## Task statement
Pick every line out of the entries below that has the string "enhetens", and copy it.
____________
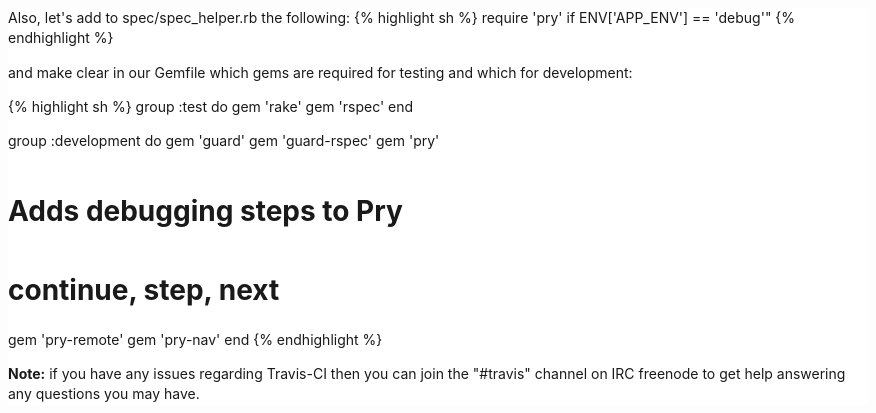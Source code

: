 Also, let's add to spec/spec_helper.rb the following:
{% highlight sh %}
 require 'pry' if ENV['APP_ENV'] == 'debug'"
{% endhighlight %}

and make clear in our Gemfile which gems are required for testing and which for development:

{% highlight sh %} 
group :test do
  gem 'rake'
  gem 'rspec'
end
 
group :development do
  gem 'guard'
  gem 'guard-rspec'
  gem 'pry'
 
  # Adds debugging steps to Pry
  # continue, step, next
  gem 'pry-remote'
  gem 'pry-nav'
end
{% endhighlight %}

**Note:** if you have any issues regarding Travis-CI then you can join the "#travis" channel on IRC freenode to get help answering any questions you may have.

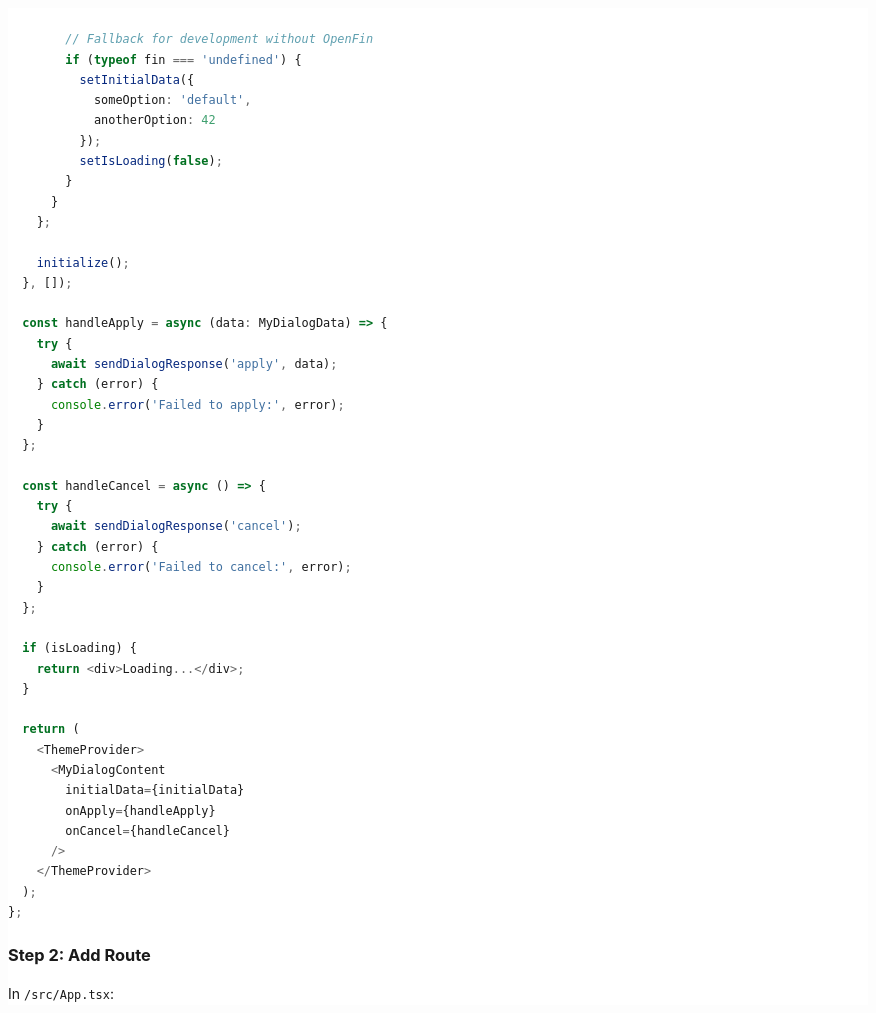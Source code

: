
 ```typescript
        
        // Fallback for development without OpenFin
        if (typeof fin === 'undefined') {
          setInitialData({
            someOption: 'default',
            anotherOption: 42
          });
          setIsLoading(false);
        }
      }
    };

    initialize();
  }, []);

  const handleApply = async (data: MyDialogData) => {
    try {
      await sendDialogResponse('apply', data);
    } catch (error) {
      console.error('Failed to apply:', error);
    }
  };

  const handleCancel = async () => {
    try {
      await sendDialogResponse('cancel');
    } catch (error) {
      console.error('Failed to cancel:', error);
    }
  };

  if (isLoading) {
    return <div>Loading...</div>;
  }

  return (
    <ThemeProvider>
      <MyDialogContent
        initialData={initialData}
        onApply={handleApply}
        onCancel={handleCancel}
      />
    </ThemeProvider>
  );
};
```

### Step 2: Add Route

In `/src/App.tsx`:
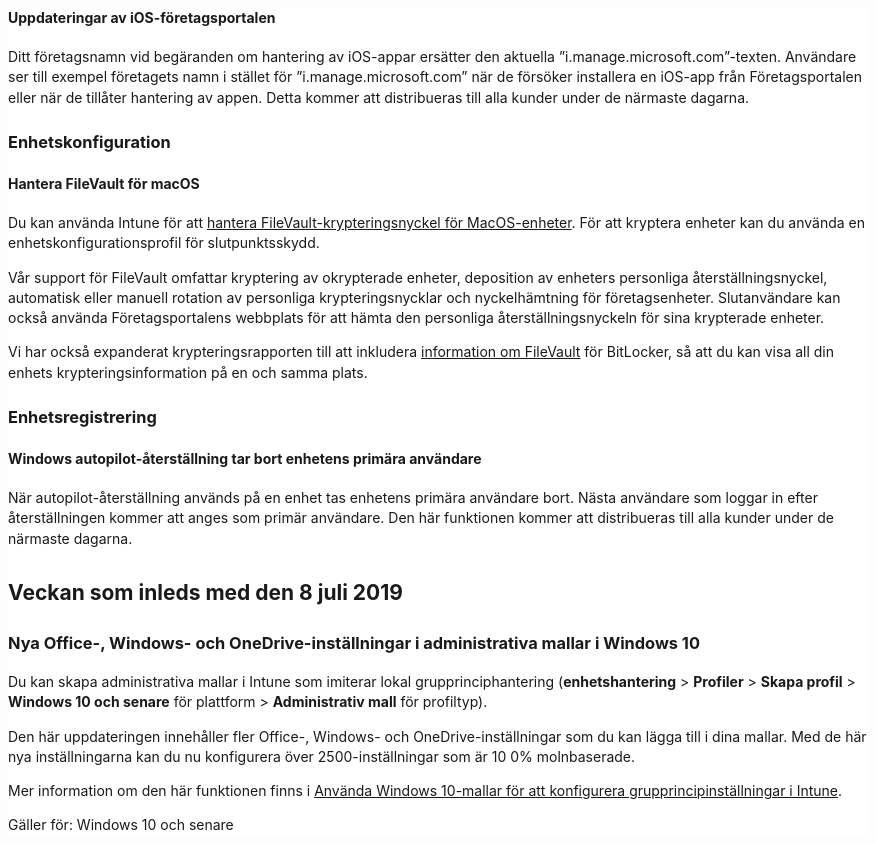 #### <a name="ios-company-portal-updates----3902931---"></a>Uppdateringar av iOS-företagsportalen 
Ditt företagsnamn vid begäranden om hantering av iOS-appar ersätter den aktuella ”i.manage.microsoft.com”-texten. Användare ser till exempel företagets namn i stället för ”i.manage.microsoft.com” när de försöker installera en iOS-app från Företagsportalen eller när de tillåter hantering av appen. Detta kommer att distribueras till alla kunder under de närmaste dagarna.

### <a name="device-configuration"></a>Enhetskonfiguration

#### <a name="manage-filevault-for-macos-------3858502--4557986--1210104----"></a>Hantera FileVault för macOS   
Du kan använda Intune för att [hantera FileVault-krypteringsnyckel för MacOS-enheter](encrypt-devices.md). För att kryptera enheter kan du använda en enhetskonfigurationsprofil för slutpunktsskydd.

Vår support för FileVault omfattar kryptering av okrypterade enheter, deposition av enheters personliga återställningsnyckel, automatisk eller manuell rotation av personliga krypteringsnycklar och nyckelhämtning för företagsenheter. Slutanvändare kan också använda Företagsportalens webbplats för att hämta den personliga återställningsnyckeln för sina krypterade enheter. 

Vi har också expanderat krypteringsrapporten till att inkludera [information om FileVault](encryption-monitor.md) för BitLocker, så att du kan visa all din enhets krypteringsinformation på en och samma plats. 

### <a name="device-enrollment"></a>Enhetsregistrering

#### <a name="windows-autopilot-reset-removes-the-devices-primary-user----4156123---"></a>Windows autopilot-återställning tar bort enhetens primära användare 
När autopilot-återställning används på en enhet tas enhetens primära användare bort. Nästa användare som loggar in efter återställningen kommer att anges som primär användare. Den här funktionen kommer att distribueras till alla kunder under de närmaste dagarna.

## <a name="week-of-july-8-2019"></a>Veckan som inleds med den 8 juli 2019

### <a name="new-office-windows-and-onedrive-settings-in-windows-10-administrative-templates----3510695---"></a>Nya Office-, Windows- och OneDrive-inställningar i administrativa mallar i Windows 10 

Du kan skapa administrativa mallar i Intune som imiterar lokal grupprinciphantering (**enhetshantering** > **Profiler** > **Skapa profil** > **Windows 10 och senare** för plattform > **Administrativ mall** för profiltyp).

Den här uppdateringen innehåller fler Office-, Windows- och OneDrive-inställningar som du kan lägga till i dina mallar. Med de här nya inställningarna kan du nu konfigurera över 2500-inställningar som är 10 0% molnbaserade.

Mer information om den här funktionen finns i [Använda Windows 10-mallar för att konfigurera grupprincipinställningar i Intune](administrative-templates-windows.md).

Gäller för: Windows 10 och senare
____________
## Result of this exercise
#### <a name="windows-autopilot-reset-removes-the-devices-primary-user----4156123---"></a>Windows autopilot-återställning tar bort enhetens primära användare 
När autopilot-återställning används på en enhet tas enhetens primära användare bort. Nästa användare som loggar in efter återställningen kommer att anges som primär användare. Den här funktionen kommer att distribueras till alla kunder under de närmaste dagarna.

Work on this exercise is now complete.